- [Data]

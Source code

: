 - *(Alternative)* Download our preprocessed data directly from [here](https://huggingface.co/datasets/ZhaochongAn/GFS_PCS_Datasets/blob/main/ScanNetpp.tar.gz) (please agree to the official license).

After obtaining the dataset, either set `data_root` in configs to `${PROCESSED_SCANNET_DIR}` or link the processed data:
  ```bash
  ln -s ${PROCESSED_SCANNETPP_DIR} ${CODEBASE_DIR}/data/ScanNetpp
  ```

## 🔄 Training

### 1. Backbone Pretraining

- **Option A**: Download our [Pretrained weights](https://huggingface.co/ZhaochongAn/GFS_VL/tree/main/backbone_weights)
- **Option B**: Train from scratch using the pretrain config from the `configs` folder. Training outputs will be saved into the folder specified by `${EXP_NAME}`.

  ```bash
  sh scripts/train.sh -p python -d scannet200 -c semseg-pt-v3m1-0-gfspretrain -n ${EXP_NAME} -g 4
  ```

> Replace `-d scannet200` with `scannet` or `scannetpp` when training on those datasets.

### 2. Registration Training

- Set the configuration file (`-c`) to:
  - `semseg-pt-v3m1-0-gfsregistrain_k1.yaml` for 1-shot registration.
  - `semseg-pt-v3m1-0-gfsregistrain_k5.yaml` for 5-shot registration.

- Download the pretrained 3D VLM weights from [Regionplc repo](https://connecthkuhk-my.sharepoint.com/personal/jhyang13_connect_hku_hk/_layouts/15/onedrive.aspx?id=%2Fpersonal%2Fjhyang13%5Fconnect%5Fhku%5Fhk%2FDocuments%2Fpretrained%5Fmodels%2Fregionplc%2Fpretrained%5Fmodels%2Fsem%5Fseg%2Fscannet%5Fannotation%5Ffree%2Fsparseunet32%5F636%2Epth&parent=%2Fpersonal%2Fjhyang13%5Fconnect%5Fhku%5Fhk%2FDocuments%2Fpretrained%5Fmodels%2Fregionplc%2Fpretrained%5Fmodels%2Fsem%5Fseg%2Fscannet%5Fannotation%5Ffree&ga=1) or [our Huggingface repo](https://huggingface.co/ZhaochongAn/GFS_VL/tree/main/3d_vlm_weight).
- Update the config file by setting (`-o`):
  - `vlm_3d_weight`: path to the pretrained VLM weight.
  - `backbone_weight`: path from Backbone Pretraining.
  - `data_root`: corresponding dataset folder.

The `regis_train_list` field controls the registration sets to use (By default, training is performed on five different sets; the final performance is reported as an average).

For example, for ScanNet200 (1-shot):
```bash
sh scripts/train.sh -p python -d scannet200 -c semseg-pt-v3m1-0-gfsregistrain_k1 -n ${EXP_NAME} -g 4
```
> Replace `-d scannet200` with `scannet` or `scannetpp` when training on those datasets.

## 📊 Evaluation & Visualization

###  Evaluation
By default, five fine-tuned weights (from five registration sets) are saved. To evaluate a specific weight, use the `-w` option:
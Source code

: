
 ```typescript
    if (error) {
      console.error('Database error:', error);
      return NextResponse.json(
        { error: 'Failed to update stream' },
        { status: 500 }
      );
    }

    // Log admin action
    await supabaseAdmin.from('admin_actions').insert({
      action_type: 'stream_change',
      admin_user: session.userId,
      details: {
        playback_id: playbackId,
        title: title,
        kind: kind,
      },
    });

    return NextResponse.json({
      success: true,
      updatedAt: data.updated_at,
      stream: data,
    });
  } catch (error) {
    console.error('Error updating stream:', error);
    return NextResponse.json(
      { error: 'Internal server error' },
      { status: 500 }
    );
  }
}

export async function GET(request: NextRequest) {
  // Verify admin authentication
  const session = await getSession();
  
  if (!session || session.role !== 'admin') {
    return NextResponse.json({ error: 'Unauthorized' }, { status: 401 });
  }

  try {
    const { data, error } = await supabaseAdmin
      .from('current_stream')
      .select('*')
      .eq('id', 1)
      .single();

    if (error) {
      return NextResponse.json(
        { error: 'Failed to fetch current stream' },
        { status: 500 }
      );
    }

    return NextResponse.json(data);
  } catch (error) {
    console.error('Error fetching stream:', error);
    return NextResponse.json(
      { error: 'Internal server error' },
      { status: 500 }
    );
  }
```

- [What you have to do] Print the whole listing once more, exactly as it stands.

- [Answer]
Source code

: - *(Alternative)* Download our preprocessed data directly from [here](https://huggingface.co/datasets/ZhaochongAn/GFS_PCS_Datasets/blob/main/ScanNetpp.tar.gz) (please agree to the official license).

After obtaining the dataset, either set `data_root` in configs to `${PROCESSED_SCANNET_DIR}` or link the processed data:
  ```bash
  ln -s ${PROCESSED_SCANNETPP_DIR} ${CODEBASE_DIR}/data/ScanNetpp
  ```

## 🔄 Training

### 1. Backbone Pretraining

- **Option A**: Download our [Pretrained weights](https://huggingface.co/ZhaochongAn/GFS_VL/tree/main/backbone_weights)
- **Option B**: Train from scratch using the pretrain config from the `configs` folder. Training outputs will be saved into the folder specified by `${EXP_NAME}`.

  ```bash
  sh scripts/train.sh -p python -d scannet200 -c semseg-pt-v3m1-0-gfspretrain -n ${EXP_NAME} -g 4
  ```

> Replace `-d scannet200` with `scannet` or `scannetpp` when training on those datasets.

### 2. Registration Training

- Set the configuration file (`-c`) to:
  - `semseg-pt-v3m1-0-gfsregistrain_k1.yaml` for 1-shot registration.
  - `semseg-pt-v3m1-0-gfsregistrain_k5.yaml` for 5-shot registration.

- Download the pretrained 3D VLM weights from [Regionplc repo](https://connecthkuhk-my.sharepoint.com/personal/jhyang13_connect_hku_hk/_layouts/15/onedrive.aspx?id=%2Fpersonal%2Fjhyang13%5Fconnect%5Fhku%5Fhk%2FDocuments%2Fpretrained%5Fmodels%2Fregionplc%2Fpretrained%5Fmodels%2Fsem%5Fseg%2Fscannet%5Fannotation%5Ffree%2Fsparseunet32%5F636%2Epth&parent=%2Fpersonal%2Fjhyang13%5Fconnect%5Fhku%5Fhk%2FDocuments%2Fpretrained%5Fmodels%2Fregionplc%2Fpretrained%5Fmodels%2Fsem%5Fseg%2Fscannet%5Fannotation%5Ffree&ga=1) or [our Huggingface repo](https://huggingface.co/ZhaochongAn/GFS_VL/tree/main/3d_vlm_weight).
- Update the config file by setting (`-o`):
  - `vlm_3d_weight`: path to the pretrained VLM weight.
  - `backbone_weight`: path from Backbone Pretraining.
  - `data_root`: corresponding dataset folder.

The `regis_train_list` field controls the registration sets to use (By default, training is performed on five different sets; the final performance is reported as an average).

For example, for ScanNet200 (1-shot):
```bash
sh scripts/train.sh -p python -d scannet200 -c semseg-pt-v3m1-0-gfsregistrain_k1 -n ${EXP_NAME} -g 4
```
> Replace `-d scannet200` with `scannet` or `scannetpp` when training on those datasets.

## 📊 Evaluation & Visualization

###  Evaluation
By default, five fine-tuned weights (from five registration sets) are saved. To evaluate a specific weight, use the `-w` option:
Source code

:
 ```typescript
    if (error) {
      console.error('Database error:', error);
      return NextResponse.json(
        { error: 'Failed to update stream' },
        { status: 500 }
      );
    }

    // Log admin action
    await supabaseAdmin.from('admin_actions').insert({
      action_type: 'stream_change',
      admin_user: session.userId,
      details: {
        playback_id: playbackId,
        title: title,
        kind: kind,
      },
    });

    return NextResponse.json({
      success: true,
      updatedAt: data.updated_at,
      stream: data,
    });
  } catch (error) {
    console.error('Error updating stream:', error);
    return NextResponse.json(
      { error: 'Internal server error' },
      { status: 500 }
    );
  }
}

export async function GET(request: NextRequest) {
  // Verify admin authentication
  const session = await getSession();
  
  if (!session || session.role !== 'admin') {
    return NextResponse.json({ error: 'Unauthorized' }, { status: 401 });
  }

  try {
    const { data, error } = await supabaseAdmin
      .from('current_stream')
      .select('*')
      .eq('id', 1)
      .single();

    if (error) {
      return NextResponse.json(
        { error: 'Failed to fetch current stream' },
        { status: 500 }
      );
    }

    return NextResponse.json(data);
  } catch (error) {
    console.error('Error fetching stream:', error);
    return NextResponse.json(
      { error: 'Internal server error' },
      { status: 500 }
    );
  }
```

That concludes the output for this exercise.